# What you should do
Copy out each line of the material below that holds the string "seasonality".
______
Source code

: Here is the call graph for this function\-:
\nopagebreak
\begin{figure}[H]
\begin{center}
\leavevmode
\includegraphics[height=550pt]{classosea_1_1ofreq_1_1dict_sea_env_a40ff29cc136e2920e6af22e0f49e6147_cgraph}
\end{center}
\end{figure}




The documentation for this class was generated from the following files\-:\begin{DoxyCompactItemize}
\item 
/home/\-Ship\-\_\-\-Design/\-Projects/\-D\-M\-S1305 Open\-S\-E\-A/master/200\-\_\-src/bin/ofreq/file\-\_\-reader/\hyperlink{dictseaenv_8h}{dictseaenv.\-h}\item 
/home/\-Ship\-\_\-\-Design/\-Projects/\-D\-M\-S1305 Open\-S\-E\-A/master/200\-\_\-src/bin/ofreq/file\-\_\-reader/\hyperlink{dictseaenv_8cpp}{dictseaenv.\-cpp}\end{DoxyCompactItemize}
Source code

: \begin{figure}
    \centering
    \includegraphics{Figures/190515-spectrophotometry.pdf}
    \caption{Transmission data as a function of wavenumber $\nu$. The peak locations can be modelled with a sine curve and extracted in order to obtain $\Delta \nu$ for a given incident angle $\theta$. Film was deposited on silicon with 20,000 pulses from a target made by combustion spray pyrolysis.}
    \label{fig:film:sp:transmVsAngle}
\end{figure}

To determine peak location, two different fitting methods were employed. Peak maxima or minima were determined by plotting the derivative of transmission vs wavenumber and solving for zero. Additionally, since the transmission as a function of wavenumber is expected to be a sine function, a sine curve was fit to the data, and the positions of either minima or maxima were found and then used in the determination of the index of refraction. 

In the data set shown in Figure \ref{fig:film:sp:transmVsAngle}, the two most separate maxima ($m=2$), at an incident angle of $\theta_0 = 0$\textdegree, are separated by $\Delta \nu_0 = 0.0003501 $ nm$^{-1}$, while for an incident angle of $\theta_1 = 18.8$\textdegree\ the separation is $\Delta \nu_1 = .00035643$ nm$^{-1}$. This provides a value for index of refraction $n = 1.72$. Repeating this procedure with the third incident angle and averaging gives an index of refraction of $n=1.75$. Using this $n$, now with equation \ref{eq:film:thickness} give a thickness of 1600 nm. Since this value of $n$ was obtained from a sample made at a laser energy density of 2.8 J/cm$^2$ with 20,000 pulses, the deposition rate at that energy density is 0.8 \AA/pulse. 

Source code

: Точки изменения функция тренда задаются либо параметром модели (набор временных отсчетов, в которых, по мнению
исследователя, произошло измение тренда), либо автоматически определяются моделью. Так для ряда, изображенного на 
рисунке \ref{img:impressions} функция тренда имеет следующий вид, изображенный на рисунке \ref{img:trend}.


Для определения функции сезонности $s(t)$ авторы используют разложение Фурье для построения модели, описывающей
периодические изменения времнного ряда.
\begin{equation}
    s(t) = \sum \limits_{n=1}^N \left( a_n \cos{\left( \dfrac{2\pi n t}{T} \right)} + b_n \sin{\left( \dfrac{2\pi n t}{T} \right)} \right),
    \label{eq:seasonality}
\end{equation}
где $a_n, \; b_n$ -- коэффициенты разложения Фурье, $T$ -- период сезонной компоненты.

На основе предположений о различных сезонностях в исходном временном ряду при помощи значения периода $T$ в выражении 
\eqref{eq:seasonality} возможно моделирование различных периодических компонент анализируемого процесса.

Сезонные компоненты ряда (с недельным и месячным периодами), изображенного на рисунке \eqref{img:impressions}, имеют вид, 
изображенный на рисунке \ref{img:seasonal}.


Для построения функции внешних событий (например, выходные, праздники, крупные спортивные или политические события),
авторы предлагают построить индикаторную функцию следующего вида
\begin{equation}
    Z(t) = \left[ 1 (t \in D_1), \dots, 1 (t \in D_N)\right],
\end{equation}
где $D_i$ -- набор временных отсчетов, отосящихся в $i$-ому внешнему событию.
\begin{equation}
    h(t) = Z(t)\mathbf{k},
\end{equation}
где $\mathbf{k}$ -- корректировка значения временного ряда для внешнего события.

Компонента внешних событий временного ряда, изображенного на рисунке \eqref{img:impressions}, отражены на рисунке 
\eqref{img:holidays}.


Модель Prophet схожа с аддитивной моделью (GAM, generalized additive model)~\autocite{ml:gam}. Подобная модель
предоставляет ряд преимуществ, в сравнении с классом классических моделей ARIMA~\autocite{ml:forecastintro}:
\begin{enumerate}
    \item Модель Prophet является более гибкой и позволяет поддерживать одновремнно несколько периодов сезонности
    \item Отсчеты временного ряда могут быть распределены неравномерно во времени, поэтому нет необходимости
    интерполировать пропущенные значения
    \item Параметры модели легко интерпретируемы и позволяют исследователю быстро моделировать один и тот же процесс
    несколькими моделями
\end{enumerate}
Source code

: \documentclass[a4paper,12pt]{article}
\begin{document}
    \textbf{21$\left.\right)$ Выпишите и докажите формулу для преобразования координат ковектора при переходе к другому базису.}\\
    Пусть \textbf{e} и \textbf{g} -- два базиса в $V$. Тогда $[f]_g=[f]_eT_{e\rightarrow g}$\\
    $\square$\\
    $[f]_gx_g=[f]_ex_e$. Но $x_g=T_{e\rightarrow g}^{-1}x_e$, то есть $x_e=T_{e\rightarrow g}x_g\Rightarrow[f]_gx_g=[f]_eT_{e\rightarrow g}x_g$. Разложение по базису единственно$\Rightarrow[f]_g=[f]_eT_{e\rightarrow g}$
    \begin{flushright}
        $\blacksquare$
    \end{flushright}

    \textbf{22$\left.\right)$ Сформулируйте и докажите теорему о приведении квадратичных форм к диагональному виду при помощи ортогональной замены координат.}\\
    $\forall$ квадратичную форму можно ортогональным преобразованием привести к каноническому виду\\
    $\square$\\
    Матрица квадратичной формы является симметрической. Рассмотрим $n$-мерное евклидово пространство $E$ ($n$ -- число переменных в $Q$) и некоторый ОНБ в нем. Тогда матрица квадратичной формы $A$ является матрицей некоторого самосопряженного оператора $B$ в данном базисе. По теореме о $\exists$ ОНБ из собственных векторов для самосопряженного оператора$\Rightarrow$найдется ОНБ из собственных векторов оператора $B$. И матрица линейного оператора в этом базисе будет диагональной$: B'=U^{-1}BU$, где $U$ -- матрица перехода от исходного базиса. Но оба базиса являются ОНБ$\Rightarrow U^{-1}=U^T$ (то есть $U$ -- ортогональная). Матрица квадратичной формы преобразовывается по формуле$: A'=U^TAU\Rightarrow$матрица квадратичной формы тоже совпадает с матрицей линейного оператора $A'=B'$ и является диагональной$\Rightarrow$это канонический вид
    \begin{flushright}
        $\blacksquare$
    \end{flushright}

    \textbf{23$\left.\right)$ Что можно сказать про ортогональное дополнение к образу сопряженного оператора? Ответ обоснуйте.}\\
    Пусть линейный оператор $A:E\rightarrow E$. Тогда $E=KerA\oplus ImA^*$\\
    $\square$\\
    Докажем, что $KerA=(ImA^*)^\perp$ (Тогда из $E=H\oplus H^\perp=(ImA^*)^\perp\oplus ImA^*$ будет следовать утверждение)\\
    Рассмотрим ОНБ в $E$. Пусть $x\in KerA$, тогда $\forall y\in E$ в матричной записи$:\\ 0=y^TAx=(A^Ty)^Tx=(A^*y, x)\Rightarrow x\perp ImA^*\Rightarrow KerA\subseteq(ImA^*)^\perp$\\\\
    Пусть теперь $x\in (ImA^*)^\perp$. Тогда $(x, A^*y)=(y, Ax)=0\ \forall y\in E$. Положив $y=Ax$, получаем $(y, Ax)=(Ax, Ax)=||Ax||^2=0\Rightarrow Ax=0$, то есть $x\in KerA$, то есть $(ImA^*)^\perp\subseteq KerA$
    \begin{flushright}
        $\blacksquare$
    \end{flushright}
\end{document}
______
# Solution for this task
    \label{eq:seasonality}
\eqref{eq:seasonality} возможно моделирование различных периодических компонент анализируемого процесса.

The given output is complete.